By | Shital Kakkar Mehra | Executive Presence Coach for CEOs I Business Communication Expert I Best-selling Author I Co-Founder Katalyst, NGO
A board is a diverse group of accomplished individuals who are expected to reach decisions using consensus. Is it easy for a group of illustrious men & women to reach agreement? Not really! A few tips to handle conflicts by maintaining protocol and creating a win-win for the organization:
- Pre-meeting: To better comprehend the issues faced by the organization, read the minutes of the previous meeting and the agenda for the scheduled one. Spend a few hours studying supporting documents sent along with the agenda. In case papers are not received well in advance, highlight this at the next meeting. Also, RSVP to the concerned person confirming your attendance.
- Maintain decorum: Your body language should convey interest and participation. Wait for the chair / speaker to open the floor for questions and stay with the topic as taking the discussion on a tangent wastes time. Display good listening skills and don’t interrupt the other members while they are speaking.
- Participation: Promote participation by involving the quieter members in the decision-making process and by offering the junior members an opportunity to air their views.
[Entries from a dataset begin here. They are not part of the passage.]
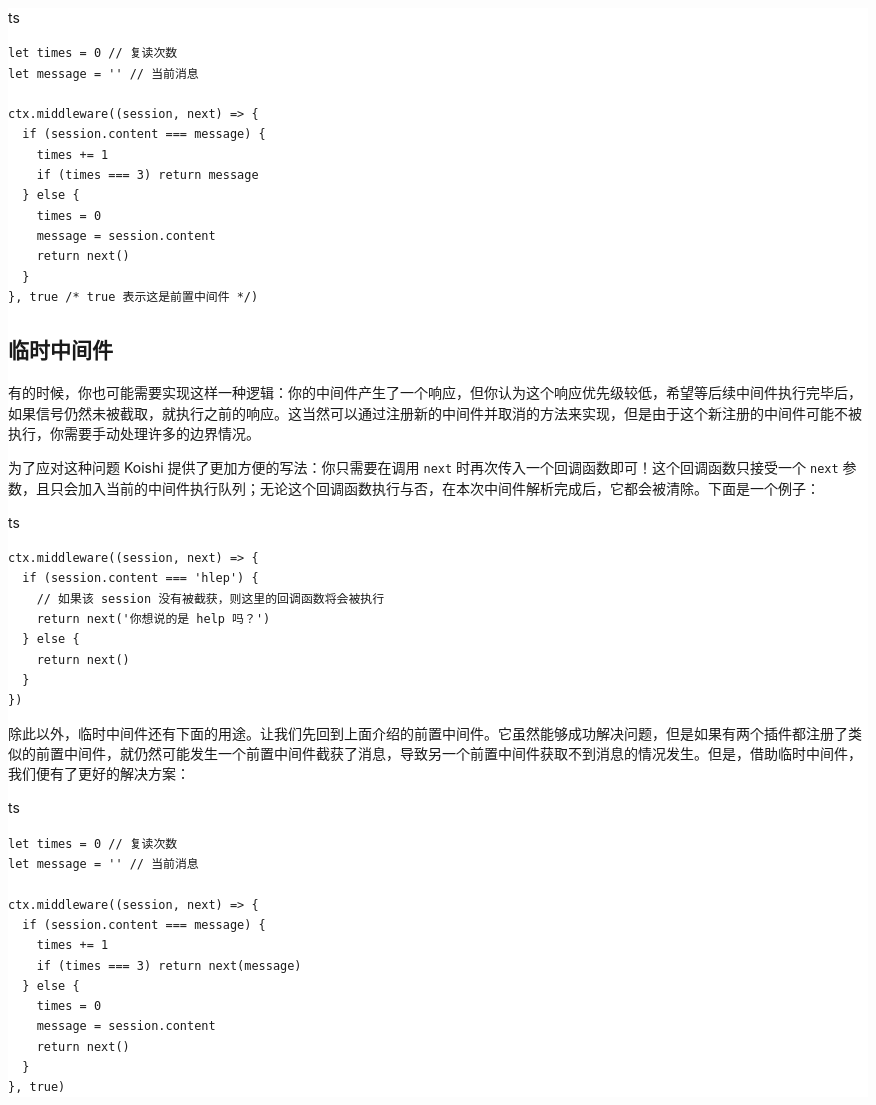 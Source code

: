 ts

```
let times = 0 // 复读次数
let message = '' // 当前消息

ctx.middleware((session, next) => {
  if (session.content === message) {
    times += 1
    if (times === 3) return message
  } else {
    times = 0
    message = session.content
    return next()
  }
}, true /* true 表示这是前置中间件 */)
```

## 临时中间件 [​](#临时中间件)

有的时候，你也可能需要实现这样一种逻辑：你的中间件产生了一个响应，但你认为这个响应优先级较低，希望等后续中间件执行完毕后，如果信号仍然未被截取，就执行之前的响应。这当然可以通过注册新的中间件并取消的方法来实现，但是由于这个新注册的中间件可能不被执行，你需要手动处理许多的边界情况。

为了应对这种问题 Koishi 提供了更加方便的写法：你只需要在调用 `next` 时再次传入一个回调函数即可！这个回调函数只接受一个 `next` 参数，且只会加入当前的中间件执行队列；无论这个回调函数执行与否，在本次中间件解析完成后，它都会被清除。下面是一个例子：

ts

```
ctx.middleware((session, next) => {
  if (session.content === 'hlep') {
    // 如果该 session 没有被截获，则这里的回调函数将会被执行
    return next('你想说的是 help 吗？')
  } else {
    return next()
  }
})
```

除此以外，临时中间件还有下面的用途。让我们先回到上面介绍的前置中间件。它虽然能够成功解决问题，但是如果有两个插件都注册了类似的前置中间件，就仍然可能发生一个前置中间件截获了消息，导致另一个前置中间件获取不到消息的情况发生。但是，借助临时中间件，我们便有了更好的解决方案：

ts

```
let times = 0 // 复读次数
let message = '' // 当前消息

ctx.middleware((session, next) => {
  if (session.content === message) {
    times += 1
    if (times === 3) return next(message)
  } else {
    times = 0
    message = session.content
    return next()
  }
}, true)
```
- Consensus: Spend time debating all the agenda items, even if opinions are divided. Express your dissent if you feel strongly about an issue. Also, once the board has made a decision, even if you didn’t vote for it, show loyalty to your fellow members by gracefully accepting it, enabling the team to move forward.
- Conflict: Personality clashes are bound to be a part of the decision-making process in a high-powered board meeting Conflict is the sign of a healthy functioning board as it signals both diversity and independent thinking. Deal with conflict by discussing matters as they emerge within the boardroom and resist playing politics by holding private meetings outside with select members. In case your board has a Lead Independent Director, use the opportunity to discuss any concerns you may have with them. While board members should park their egos outside the boardroom, getting argumentative/ emotional is frequently seen. Be quick to offer an apology, if you were wrong.
- Confidentiality: As boards have access to sensitive information, (lawsuits, stock prices, buyouts, etc.) be extremely cautious about the if and why of presenting this information to the world outside.